● **Problem requirements**: As the answer, give a copy of each line below that includes the word "Surface".

● **Recorded information**:
▬▬▬▬▬▬▬▬▬▬
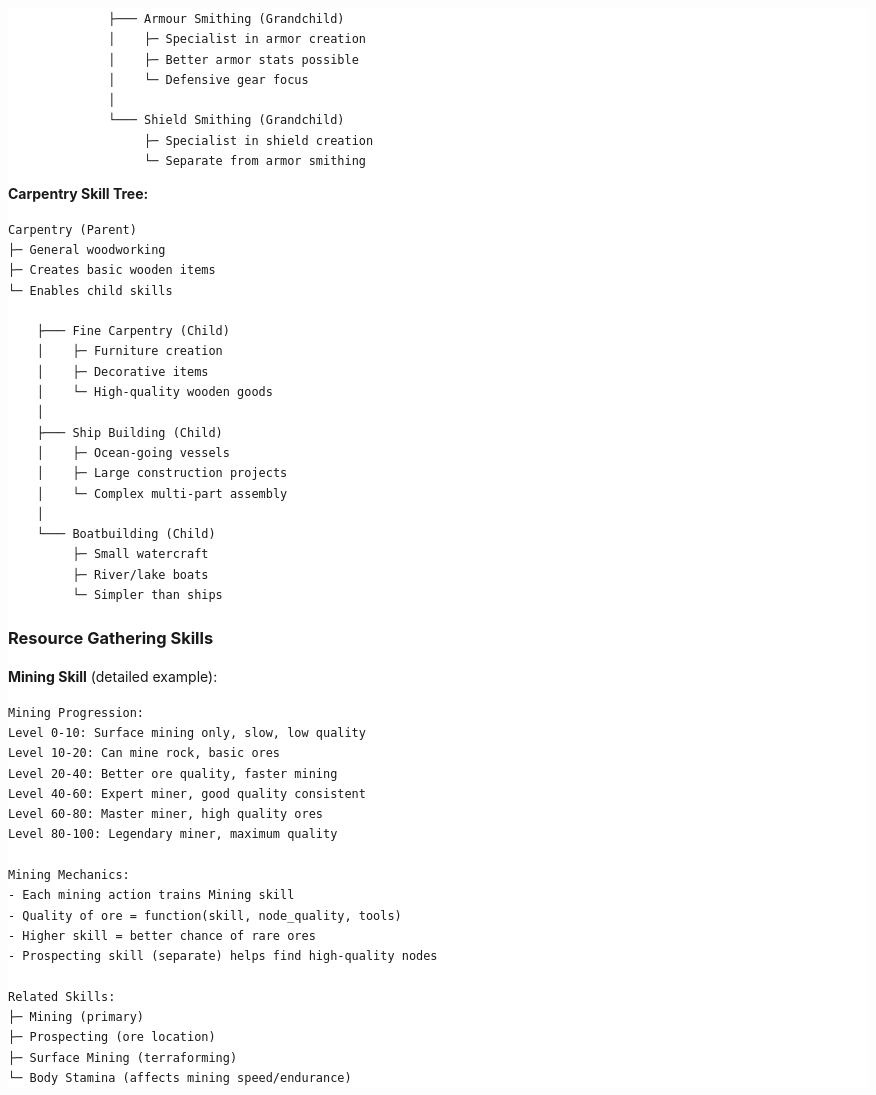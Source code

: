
 ```text
              ├─── Armour Smithing (Grandchild)
              │    ├─ Specialist in armor creation
              │    ├─ Better armor stats possible
              │    └─ Defensive gear focus
              │
              └─── Shield Smithing (Grandchild)
                   ├─ Specialist in shield creation
                   └─ Separate from armor smithing
```

**Carpentry Skill Tree:**

```text
Carpentry (Parent)
├─ General woodworking
├─ Creates basic wooden items
└─ Enables child skills

    ├─── Fine Carpentry (Child)
    │    ├─ Furniture creation
    │    ├─ Decorative items
    │    └─ High-quality wooden goods
    │
    ├─── Ship Building (Child)
    │    ├─ Ocean-going vessels
    │    ├─ Large construction projects
    │    └─ Complex multi-part assembly
    │
    └─── Boatbuilding (Child)
         ├─ Small watercraft
         ├─ River/lake boats
         └─ Simpler than ships
```

### Resource Gathering Skills

**Mining Skill** (detailed example):

```text
Mining Progression:
Level 0-10: Surface mining only, slow, low quality
Level 10-20: Can mine rock, basic ores
Level 20-40: Better ore quality, faster mining
Level 40-60: Expert miner, good quality consistent
Level 60-80: Master miner, high quality ores
Level 80-100: Legendary miner, maximum quality

Mining Mechanics:
- Each mining action trains Mining skill
- Quality of ore = function(skill, node_quality, tools)
- Higher skill = better chance of rare ores
- Prospecting skill (separate) helps find high-quality nodes

Related Skills:
├─ Mining (primary)
├─ Prospecting (ore location)
├─ Surface Mining (terraforming)
└─ Body Stamina (affects mining speed/endurance)
```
▬▬▬▬▬▬▬▬▬▬
● **Response for this exercise**:
Level 0-10: Surface mining only, slow, low quality
├─ Surface Mining (terraforming)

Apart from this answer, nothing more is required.